INFORMATION GIVEN:
#####

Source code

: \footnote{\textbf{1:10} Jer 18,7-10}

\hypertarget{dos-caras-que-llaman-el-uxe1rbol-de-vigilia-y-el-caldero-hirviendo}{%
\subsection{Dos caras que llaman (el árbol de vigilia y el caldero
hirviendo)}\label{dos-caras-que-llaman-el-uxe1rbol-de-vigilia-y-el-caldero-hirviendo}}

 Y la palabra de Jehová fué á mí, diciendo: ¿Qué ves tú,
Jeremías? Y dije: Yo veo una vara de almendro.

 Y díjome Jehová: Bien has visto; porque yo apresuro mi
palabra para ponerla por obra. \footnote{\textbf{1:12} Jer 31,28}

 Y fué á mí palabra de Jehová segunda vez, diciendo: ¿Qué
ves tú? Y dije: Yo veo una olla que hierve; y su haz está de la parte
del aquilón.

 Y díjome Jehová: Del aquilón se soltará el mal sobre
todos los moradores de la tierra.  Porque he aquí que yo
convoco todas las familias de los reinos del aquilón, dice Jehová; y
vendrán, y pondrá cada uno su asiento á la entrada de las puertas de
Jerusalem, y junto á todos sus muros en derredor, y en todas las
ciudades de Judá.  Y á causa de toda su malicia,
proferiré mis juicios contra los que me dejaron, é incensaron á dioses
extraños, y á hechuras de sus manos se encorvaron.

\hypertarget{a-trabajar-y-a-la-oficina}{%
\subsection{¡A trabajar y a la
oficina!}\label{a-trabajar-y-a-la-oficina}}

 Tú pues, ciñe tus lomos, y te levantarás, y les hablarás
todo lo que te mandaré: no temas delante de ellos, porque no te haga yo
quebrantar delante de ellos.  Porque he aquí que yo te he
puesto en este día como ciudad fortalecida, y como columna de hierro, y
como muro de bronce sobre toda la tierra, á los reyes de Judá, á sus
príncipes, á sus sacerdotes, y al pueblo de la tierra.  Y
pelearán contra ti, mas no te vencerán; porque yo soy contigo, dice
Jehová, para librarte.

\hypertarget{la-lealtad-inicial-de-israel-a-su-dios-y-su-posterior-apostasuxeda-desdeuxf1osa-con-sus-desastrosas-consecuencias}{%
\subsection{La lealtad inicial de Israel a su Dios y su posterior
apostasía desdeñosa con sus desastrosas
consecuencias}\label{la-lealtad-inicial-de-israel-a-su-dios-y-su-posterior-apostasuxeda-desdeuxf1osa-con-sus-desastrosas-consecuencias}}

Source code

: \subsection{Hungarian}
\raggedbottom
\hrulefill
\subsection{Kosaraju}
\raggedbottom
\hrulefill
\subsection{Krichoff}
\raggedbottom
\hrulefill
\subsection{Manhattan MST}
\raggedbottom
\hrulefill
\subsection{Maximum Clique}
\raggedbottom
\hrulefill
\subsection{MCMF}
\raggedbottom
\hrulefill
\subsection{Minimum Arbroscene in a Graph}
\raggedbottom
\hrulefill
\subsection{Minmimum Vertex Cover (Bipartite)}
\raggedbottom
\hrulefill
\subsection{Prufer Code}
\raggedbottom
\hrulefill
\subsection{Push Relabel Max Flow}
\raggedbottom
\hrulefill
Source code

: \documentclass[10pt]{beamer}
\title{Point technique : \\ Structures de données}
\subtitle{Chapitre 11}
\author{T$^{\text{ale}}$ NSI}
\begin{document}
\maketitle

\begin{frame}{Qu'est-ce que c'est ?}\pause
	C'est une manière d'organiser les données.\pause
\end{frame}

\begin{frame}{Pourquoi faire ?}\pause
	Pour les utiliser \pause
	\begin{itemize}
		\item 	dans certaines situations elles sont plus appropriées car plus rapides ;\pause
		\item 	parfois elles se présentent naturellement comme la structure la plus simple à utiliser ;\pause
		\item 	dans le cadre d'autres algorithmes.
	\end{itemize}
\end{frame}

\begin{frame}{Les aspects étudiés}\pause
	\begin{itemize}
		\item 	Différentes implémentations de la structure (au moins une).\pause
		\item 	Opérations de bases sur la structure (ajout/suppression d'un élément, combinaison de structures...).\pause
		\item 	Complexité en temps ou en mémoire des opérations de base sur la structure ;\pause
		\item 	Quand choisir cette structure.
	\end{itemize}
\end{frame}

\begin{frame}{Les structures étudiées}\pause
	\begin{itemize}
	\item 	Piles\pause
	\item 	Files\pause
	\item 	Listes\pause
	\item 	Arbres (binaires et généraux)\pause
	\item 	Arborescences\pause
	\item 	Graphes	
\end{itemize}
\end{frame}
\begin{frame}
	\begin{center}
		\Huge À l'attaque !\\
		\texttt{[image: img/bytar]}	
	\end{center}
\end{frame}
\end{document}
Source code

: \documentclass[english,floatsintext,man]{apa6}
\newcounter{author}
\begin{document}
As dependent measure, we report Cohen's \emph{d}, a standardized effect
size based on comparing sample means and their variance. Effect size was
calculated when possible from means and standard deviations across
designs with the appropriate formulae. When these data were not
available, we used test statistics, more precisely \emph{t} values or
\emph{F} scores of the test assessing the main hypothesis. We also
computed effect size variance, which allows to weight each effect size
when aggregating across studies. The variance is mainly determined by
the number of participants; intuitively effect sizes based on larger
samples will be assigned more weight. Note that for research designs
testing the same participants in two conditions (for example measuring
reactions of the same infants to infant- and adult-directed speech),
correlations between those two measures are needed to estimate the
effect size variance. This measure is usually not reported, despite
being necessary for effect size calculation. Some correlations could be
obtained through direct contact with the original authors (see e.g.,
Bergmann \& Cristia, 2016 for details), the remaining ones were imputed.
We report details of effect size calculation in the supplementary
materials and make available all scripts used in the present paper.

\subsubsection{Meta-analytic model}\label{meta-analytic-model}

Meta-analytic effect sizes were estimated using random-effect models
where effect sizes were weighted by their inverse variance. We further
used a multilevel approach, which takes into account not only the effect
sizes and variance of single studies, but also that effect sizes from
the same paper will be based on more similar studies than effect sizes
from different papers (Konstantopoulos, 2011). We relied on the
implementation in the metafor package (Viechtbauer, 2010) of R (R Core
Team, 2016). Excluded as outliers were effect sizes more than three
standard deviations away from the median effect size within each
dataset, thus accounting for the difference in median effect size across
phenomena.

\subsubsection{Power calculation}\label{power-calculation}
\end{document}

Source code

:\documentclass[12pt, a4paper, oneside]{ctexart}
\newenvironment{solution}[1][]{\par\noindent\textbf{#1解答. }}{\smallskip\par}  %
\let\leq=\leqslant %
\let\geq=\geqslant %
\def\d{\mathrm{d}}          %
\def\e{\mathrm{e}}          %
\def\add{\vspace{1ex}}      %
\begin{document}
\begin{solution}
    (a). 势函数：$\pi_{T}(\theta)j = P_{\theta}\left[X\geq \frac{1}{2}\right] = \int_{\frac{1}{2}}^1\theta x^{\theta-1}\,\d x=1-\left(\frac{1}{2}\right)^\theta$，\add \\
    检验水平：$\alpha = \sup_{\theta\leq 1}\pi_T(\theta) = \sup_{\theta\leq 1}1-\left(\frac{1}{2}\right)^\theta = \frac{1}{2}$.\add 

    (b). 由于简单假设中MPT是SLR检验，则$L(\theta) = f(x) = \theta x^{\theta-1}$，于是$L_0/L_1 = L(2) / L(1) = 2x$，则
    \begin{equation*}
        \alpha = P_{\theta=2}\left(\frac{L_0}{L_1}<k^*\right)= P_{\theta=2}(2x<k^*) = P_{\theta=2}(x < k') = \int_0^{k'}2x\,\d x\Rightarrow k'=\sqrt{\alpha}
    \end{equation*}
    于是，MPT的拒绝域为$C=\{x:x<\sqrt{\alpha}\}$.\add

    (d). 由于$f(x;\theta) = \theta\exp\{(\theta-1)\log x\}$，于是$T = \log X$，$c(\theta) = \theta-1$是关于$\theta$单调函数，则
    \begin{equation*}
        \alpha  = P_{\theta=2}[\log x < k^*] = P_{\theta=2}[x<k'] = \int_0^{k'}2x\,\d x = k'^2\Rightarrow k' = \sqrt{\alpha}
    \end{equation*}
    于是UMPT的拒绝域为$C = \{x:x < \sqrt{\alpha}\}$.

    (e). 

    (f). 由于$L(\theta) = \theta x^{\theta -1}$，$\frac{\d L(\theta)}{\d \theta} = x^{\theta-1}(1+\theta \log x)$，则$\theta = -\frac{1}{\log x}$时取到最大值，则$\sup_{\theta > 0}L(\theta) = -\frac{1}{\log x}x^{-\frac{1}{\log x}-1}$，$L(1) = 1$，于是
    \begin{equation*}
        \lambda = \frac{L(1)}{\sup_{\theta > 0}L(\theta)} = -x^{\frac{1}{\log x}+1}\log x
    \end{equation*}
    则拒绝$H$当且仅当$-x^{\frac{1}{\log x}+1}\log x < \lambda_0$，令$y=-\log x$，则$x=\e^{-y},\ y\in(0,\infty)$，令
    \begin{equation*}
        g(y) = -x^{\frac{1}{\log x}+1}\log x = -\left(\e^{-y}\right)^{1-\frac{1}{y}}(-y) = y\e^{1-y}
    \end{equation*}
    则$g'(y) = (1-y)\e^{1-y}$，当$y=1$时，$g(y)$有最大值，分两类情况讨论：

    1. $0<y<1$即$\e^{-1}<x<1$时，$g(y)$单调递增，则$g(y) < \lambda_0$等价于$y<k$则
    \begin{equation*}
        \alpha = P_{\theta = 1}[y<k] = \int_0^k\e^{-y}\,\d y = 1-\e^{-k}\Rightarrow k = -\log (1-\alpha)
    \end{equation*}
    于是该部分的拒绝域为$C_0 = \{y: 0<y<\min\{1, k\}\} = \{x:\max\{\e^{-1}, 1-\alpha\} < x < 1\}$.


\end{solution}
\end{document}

#####

WHAT THE EXERCISE ASKS: All lines above from the one with "effect size variance." to the one with "the same paper", inclusive, should be copied exactly, and no other lines.

REPLY:
effect size variance. This measure is usually not reported, despite
being necessary for effect size calculation. Some correlations could be
obtained through direct contact with the original authors (see e.g.,
Bergmann \& Cristia, 2016 for details), the remaining ones were imputed.
We report details of effect size calculation in the supplementary
materials and make available all scripts used in the present paper.

\subsubsection{Meta-analytic model}\label{meta-analytic-model}

Meta-analytic effect sizes were estimated using random-effect models
where effect sizes were weighted by their inverse variance. We further
used a multilevel approach, which takes into account not only the effect
sizes and variance of single studies, but also that effect sizes from
the same paper will be based on more similar studies than effect sizes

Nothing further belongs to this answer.